K.C. March hard red winter wheat was off 3/4 cent at $6.35-3/4 a bushel. K.C. futures, which track the crop that makes up the bulk of U.S. exports, overnight hit their highest since December 2014.

Russia plans to impose a wheat export tax of 50 euros a tonne from March 1, increasing an initial 25 euro levy due to apply from Feb. 15, its economy minister said on Friday, in another push to cool domestic food prices.

CBOT March corn futures were down 2-3/4 cents at $5.31-1/2 a bushel and CBOT March soybeans dropped 12-1/4 cents to $14.18-1/4 a bushel.

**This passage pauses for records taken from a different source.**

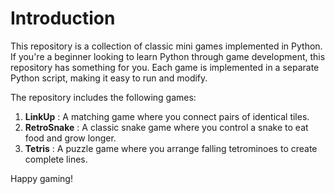 # Introduction

This repository is a collection of classic mini games implemented in Python. If you're a beginner looking to learn Python through game development, this repository has something for you. Each game is implemented in a separate Python script, making it easy to run and modify.

The repository includes the following games:

1. **LinkUp** : A matching game where you connect pairs of identical tiles.
2. **RetroSnake** : A classic snake game where you control a snake to eat food and grow longer.
3. **Tetris** : A puzzle game where you arrange falling tetrominoes to create complete lines.

Happy gaming!
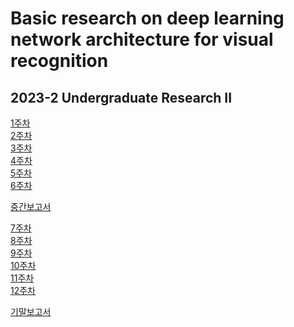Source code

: # Basic research on deep learning network architecture for visual recognition
## 2023-2 Undergraduate Research II

[1주차](https://github.com/Chihiro0623/Undergraduate-Research-II/tree/main/week1)  
[2주차](https://github.com/Chihiro0623/Undergraduate-Research-II/tree/main/week2)  
[3주차](https://github.com/Chihiro0623/Undergraduate-Research-II/tree/main/week3)  
[4주차](https://github.com/Chihiro0623/Undergraduate-Research-II/tree/main/week4)  
[5주차](https://github.com/Chihiro0623/Undergraduate-Research-II/tree/main/week5)  
[6주차](https://github.com/Chihiro0623/Undergraduate-Research-II/tree/main/week6)  

[중간보고서]()

[7주차](https://github.com/Chihiro0623/Undergraduate-Research-II/tree/main/week7)  
[8주차](https://github.com/Chihiro0623/Undergraduate-Research-II/tree/main/week8)  
[9주차](https://github.com/Chihiro0623/Undergraduate-Research-II/tree/main/week9)  
[10주차](https://github.com/Chihiro0623/Undergraduate-Research-II/tree/main/week10)  
[11주차](https://github.com/Chihiro0623/Undergraduate-Research-II/tree/main/week11)  
[12주차](https://github.com/Chihiro0623/Undergraduate-Research-II/tree/main/week12)  


[기말보고서]()
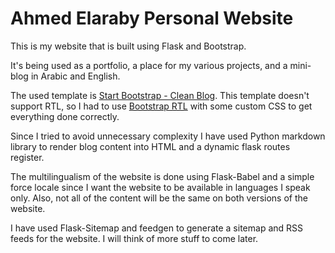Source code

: # Ahmed Elaraby Personal Website

This is my website that is built using Flask and Bootstrap.

It's being used as a portfolio, a place for my various projects, and a mini-blog in Arabic and English.

The used template is [Start Bootstrap - Clean Blog](https://github.com/StartBootstrap/startbootstrap-clean-blog). This template doesn't support RTL, so I had to use [Bootstrap RTL](https://github.com/MahdiMajidzadeh/bootstrap-v4-rtl) with some custom CSS to get everything done correctly.

Since I tried to avoid unnecessary complexity I have used Python markdown library to render blog content into HTML and a dynamic flask routes register.

The multilingualism of the website is done using Flask-Babel and a simple force locale since I want the website to be available in languages I speak only. Also, not all of the content will be the same on both versions of the website.

I have used Flask-Sitemap and feedgen to generate a sitemap and RSS feeds for the website. I will think of more stuff to come later.
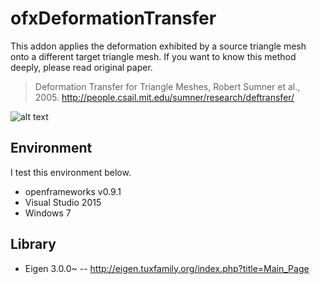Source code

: # ofxDeformationTransfer
This addon applies the deformation exhibited by a source triangle mesh onto a different target triangle mesh. If you want to know this method deeply, please read original paper.
> Deformation Transfer for Triangle Meshes, Robert Sumner et al., 2005.
> http://people.csail.mit.edu/sumner/research/deftransfer/

![alt text](https://github.com/iwanao731/ofxDeformationTransfer/blob/master/image.bmp "ofxDeformationTransfer")

## Environment
I test this environment below.

- openframeworks v0.9.1
- Visual Studio 2015
- Windows 7

## Library
- Eigen 3.0.0~
-- http://eigen.tuxfamily.org/index.php?title=Main_Page 


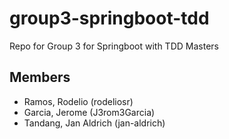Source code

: # group3-springboot-tdd
Repo for Group 3 for Springboot with TDD Masters

## Members
- Ramos, Rodelio (rodeliosr)
- Garcia, Jerome (J3rom3Garcia)
- Tandang, Jan Aldrich (jan-aldrich)
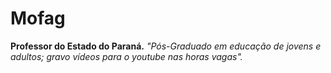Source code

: # Mofag 
<Strong> Professor do Estado do Paraná.</strong>
<em>"Pós-Graduado em educação de jovens e adultos; gravo vídeos para o youtube nas horas vagas". </em>
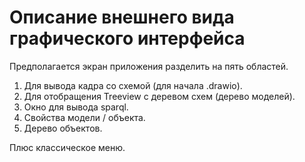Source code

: # Описание внешнего вида графического интерфейса
Предполагается экран приложения разделить на пять областей. 

1. Для вывода кадра со схемой (для начала .drawio). 
2. Для отобращения Treeview с деревом схем (дерево моделей). 
3. Окно для вывода sparql. 
4. Свойства модели / объекта. 
5. Дерево объектов. 

Плюс классическое меню.
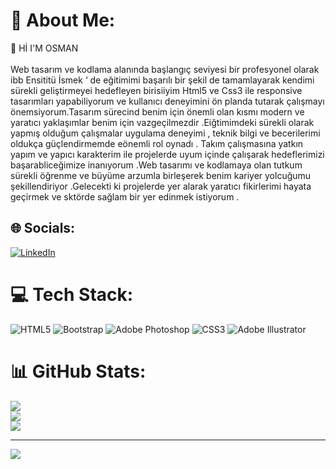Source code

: # 💫 About Me:
👋 Hİ I'M OSMAN<br><br>Web tasarım ve kodlama alanında başlangıç seviyesi bir profesyonel olarak ibb Ensititü İsmek ‘ de eğitimimi başarılı bir şekil de tamamlayarak kendimi sürekli geliştirmeyei hedefleyen birisiiyim Html5 ve Css3 ile responsive tasarımları yapabiliyorum ve kullanıcı deneyimini ön planda tutarak çalışmayı önemsiyorum.Tasarım sürecind benim için önemli olan kısmı modern ve yaratıcı yaklaşımlar benim için vazgeçilmezdir .Eiğtimimdeki sürekli olarak yapmış olduğum çalışmalar uygulama deneyimi , teknik bilgi ve becerilerimi oldukça güçlendirmemde eönemli rol oynadı . Takım çalışmasına yatkın yapım ve yapıcı karakterim ile projelerde uyum içinde çalışarak hedeflerimizi başarabliceğimize inanıyorum .Web tasarımı ve kodlamaya olan tutkum sürekli öğrenme ve büyüme arzumla birleşerek benim kariyer yolcuğumu şekillendiriyor .Gelecekti ki projelerde yer alarak yaratıcı fikirlerimi hayata geçirmek ve sktörde sağlam bir yer edinmek istiyorum .<br>


## 🌐 Socials:
[![LinkedIn](https://img.shields.io/badge/LinkedIn-%230077B5.svg?logo=linkedin&logoColor=white)](https://linkedin.com/in/https://www.linkedin.com/in/osman-veli-%C5%9Feker-7640a1327/) 

# 💻 Tech Stack:
![HTML5](https://img.shields.io/badge/html5-%23E34F26.svg?style=for-the-badge&logo=html5&logoColor=white) ![Bootstrap](https://img.shields.io/badge/bootstrap-%238511FA.svg?style=for-the-badge&logo=bootstrap&logoColor=white) ![Adobe Photoshop](https://img.shields.io/badge/adobe%20photoshop-%2331A8FF.svg?style=for-the-badge&logo=adobe%20photoshop&logoColor=white) ![CSS3](https://img.shields.io/badge/css3-%231572B6.svg?style=for-the-badge&logo=css3&logoColor=white) ![Adobe Illustrator](https://img.shields.io/badge/adobe%20illustrator-%23FF9A00.svg?style=for-the-badge&logo=adobe%20illustrator&logoColor=white)
# 📊 GitHub Stats:
![](https://github-readme-stats.vercel.app/api?username=osmanveliseker&theme=dark&hide_border=true&include_all_commits=false&count_private=false)<br/>
![](https://github-readme-streak-stats.herokuapp.com/?user=osmanveliseker&theme=dark&hide_border=true)<br/>
![](https://github-readme-stats.vercel.app/api/top-langs/?username=osmanveliseker&theme=dark&hide_border=true&include_all_commits=false&count_private=false&layout=compact)

---
[![](https://visitcount.itsvg.in/api?id=osmanveliseker&icon=0&color=0)](https://visitcount.itsvg.in)

<!-- Proudly created with GPRM ( https://gprm.itsvg.in ) -->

Both corn and soybeans hit 6-1/2-year highs this week after the U.S. Department of Agriculture's reduced forecasts for U.S. corn and soybean supplies in widely followed data this week.

But the market was waiting for more bullish news before driving prices above those levels.

"We pulled back from the spike highs," said Matthew Wiegand, broker at FuturesOne. "We are just kind of drifting." (Additional reporting by Gus Trompiz in Paris and Naveen Thukral in Singapore; Editing by Christopher Cushing, Sherry Jacob-Phillips, Louise Heavens and Dan Grebler)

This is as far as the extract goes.